Immunohistochemical identification of ECM proteins in the mPFC. (a) Colocalization of Tnr and Bcan in perineuronal nets in the mPFC. Sections were double-stained using Tnr (green) and Bcan (red) specific antibodies and analyzed by confocal microscopy. Immunoreactivity of Tnr and Bcan is colocalized (merged image) in perineuronal nets (white arrows) surrounding a subset of neurons in the anterior cingulate, prelimbic, and infralimbic area of the mPFC. (b+c) Biotinylated-WFA (green) was used to detect chondroitin sulfate proteoglycan-containing perineuronal nets in combination with a PV-specific antibody (red) or CAMKIIα antibody (red). Throughout all areas of the mPFC, perineuronal nets were associated with the majority of PV-expressing interneurons (b), but never with CAMKII-positive pyramidal neurons (c). Scale bar: 20 μm.

Figure 6

Cue-induced enhancement of GABAergic inhibition of mPFC pyramidal neurons. (a) Example traces of whole-cell recordings from mPFC pyramidal neurons in control and heroin self-administration animals (n=5 per group) that were re-exposed (cue) or not exposed (no cue) to the cues. Number of neurons in each group: Heroin cue, n=20; Heroin no cue, n=20; Saline cue, n=17; Saline no cue, n=16. (b) Average IPSC frequency in all neurons recorded during a 3-min period (10 s bins). (c) Summary data and statistical analysis: average IPSC frequency was significantly higher in heroin animals on cue re-exposure (^*p=0.007).

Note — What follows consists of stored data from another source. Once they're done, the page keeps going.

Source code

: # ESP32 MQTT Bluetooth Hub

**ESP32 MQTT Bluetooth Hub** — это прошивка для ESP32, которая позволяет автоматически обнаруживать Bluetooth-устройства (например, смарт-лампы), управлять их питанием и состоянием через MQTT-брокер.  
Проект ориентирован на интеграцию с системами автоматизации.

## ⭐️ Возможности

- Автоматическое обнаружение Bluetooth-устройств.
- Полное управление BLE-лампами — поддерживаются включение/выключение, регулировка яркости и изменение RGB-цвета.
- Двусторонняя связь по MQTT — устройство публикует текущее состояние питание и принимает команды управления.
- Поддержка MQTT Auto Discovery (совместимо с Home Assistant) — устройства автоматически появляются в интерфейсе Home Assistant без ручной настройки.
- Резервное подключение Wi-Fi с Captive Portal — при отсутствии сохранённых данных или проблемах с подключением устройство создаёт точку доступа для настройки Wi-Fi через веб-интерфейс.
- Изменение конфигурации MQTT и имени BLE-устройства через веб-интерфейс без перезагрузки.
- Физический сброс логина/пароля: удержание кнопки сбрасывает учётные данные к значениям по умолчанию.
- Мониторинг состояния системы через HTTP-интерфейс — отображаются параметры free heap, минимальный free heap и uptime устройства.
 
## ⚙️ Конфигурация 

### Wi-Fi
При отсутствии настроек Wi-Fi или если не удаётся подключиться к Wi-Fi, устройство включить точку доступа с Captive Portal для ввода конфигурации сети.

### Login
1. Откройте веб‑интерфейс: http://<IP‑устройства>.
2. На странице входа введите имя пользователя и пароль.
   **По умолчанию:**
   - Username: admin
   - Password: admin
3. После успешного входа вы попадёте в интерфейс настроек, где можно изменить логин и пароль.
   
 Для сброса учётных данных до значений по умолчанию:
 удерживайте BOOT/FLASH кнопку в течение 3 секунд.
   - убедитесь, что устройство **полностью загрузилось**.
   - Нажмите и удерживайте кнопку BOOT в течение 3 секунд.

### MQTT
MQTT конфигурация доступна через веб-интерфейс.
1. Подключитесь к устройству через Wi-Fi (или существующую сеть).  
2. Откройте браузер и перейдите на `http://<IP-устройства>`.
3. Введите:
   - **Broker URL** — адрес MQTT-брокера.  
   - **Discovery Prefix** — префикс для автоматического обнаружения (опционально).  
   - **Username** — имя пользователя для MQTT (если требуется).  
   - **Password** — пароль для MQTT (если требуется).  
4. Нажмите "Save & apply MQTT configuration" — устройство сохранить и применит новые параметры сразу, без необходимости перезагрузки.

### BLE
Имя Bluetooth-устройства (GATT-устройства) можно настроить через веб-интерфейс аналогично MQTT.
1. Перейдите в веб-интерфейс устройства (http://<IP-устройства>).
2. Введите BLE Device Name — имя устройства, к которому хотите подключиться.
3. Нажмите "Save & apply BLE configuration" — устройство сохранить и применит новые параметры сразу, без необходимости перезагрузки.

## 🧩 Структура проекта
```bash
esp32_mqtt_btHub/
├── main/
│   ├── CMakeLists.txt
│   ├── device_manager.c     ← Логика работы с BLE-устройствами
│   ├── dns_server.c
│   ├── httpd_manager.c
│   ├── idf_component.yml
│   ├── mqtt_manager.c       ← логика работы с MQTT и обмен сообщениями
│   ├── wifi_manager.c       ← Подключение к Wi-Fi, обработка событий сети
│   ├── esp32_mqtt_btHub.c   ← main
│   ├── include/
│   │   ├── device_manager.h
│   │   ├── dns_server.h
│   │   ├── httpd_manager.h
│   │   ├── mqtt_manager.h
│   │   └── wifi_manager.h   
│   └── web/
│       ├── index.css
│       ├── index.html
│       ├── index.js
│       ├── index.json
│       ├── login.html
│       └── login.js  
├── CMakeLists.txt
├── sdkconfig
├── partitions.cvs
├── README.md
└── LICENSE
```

IPCS amplitude and decay time constant remained unaltered (p>0.05) on cue re-exposure. Data represent mean±SEM.

Figure 7

FN-439 treatment attenuates cue-induced heroin seeking and increased ECM protein levels in the mPFC. (a) ICV injection of FN-439-attenuated cue-induced heroin seeking as compared with vehicle (ACSF; n=7–9 per treatment). Nose-poking in the inactive hole was not altered by FN-439 treatment (data not shown). (b) Three hours after the last reinstatement test, synaptic fractions were isolated from the mPFC of these animals and analyzed with immunoblotting. (c) A significant increase was detected in the levels of Tnr 160 kDa and Bcan 145 kDa isoform in the mPFC. (d) Expression of Tnr and Bcan in the NAc was increased after FN-439 treatment, but did not reach significance (p>0.05). ^*p<0.05. Data represent mean±SEM.